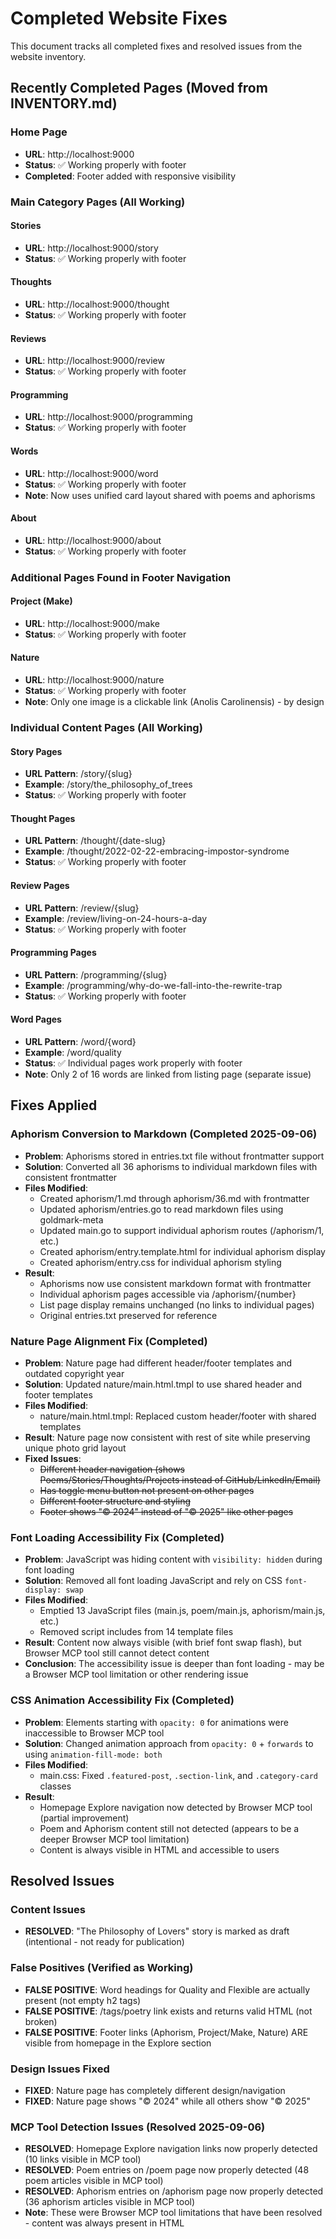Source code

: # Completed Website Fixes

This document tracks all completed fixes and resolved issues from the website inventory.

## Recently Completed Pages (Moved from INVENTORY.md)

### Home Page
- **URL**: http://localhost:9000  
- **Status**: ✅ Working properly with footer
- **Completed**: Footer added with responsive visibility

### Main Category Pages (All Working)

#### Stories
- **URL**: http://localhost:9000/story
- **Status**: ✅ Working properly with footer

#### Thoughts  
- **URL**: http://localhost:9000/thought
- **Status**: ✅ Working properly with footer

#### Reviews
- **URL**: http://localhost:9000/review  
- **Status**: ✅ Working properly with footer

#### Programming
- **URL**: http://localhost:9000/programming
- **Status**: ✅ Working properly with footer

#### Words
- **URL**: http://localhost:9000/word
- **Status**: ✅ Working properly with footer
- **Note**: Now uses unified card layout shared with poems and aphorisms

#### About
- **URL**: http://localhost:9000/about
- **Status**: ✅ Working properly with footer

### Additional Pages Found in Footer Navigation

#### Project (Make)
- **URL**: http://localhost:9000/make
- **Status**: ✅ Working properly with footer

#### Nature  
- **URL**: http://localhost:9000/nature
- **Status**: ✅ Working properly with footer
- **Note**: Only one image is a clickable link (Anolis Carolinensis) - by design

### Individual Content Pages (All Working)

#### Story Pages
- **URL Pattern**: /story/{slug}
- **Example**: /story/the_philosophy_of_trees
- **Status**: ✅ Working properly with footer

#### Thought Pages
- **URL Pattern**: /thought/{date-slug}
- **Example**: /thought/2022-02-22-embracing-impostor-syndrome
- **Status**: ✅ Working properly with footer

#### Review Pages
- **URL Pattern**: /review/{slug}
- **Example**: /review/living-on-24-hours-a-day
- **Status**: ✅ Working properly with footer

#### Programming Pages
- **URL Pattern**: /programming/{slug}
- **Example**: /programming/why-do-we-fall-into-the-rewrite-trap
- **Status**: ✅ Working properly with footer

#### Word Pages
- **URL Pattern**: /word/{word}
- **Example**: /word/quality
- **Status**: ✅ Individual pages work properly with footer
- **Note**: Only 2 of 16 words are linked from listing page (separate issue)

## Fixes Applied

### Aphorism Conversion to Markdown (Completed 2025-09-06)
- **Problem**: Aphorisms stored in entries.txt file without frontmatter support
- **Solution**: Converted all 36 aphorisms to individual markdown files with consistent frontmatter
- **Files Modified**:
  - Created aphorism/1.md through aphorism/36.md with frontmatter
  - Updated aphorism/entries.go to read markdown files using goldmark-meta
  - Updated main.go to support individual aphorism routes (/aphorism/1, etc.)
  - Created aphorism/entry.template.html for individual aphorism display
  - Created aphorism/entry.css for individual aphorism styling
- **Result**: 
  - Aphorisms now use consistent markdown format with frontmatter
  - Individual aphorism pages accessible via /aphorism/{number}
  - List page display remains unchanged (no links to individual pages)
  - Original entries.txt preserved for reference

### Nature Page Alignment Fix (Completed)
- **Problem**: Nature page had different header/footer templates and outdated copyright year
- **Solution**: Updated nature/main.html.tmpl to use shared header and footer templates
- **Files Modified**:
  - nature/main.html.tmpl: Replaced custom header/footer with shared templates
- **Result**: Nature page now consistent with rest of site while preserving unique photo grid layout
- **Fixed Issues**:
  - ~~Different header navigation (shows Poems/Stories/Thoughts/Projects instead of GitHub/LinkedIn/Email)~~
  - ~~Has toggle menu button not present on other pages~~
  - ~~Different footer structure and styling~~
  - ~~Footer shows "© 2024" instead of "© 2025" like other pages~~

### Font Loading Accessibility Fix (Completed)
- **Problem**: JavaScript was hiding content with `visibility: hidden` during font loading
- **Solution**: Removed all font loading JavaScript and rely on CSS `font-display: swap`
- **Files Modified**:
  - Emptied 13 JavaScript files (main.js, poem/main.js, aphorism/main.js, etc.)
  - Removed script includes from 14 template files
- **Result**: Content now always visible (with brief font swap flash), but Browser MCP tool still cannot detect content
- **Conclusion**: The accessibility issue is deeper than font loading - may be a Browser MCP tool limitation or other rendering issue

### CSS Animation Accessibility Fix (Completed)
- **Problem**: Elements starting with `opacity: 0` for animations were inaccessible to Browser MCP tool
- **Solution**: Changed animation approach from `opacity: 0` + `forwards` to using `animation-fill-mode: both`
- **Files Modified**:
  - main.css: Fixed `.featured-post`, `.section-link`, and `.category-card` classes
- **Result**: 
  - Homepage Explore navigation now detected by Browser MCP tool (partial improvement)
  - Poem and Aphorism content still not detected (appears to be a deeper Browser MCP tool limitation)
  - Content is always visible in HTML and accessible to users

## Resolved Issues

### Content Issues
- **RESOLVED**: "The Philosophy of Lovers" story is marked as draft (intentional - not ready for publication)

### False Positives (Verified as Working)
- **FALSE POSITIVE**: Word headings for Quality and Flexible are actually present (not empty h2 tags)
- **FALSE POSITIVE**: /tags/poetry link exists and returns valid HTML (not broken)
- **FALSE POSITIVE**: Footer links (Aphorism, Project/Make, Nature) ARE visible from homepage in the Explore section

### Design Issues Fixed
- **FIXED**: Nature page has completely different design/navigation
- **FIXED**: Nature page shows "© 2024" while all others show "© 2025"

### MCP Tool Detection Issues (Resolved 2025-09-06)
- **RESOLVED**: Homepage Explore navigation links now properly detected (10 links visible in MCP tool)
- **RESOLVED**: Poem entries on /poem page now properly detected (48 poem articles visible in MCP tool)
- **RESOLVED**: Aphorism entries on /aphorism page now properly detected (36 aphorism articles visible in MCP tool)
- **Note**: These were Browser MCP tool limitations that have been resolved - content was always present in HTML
* * *
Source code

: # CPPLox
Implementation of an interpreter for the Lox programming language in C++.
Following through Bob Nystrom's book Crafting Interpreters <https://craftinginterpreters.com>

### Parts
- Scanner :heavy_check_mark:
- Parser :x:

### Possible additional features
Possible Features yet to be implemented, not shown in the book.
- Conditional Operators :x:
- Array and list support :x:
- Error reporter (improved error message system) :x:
* * *
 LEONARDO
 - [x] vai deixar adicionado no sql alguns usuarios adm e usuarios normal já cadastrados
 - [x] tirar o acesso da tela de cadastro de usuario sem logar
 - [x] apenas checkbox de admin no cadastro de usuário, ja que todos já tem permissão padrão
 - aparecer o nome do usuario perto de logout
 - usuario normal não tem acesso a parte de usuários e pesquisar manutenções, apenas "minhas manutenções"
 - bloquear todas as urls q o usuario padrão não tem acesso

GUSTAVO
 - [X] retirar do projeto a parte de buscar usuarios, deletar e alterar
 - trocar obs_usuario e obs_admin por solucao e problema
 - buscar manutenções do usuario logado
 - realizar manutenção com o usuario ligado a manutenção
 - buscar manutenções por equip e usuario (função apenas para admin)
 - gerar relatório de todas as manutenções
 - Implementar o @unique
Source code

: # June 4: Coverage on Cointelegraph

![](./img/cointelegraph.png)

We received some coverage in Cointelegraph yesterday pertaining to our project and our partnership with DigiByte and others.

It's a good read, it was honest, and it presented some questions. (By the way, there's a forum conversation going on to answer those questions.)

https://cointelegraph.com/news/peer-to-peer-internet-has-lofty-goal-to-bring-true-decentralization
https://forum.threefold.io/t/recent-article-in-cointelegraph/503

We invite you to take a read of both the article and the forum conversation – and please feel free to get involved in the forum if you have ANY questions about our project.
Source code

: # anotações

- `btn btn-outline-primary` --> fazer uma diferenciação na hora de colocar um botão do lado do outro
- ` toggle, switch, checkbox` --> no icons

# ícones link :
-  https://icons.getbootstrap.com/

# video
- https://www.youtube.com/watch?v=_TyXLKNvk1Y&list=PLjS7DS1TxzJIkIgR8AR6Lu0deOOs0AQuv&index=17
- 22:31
* * *
What is needed is an exact copy of the lines above, from the one containing "- buscar manutenções do usuario logado" through the one containing "Coverage on Cointelegraph", with nothing added.

 - buscar manutenções do usuario logado
 - realizar manutenção com o usuario ligado a manutenção
 - buscar manutenções por equip e usuario (função apenas para admin)
 - gerar relatório de todas as manutenções
 - Implementar o @unique
Source code

: # June 4: Coverage on Cointelegraph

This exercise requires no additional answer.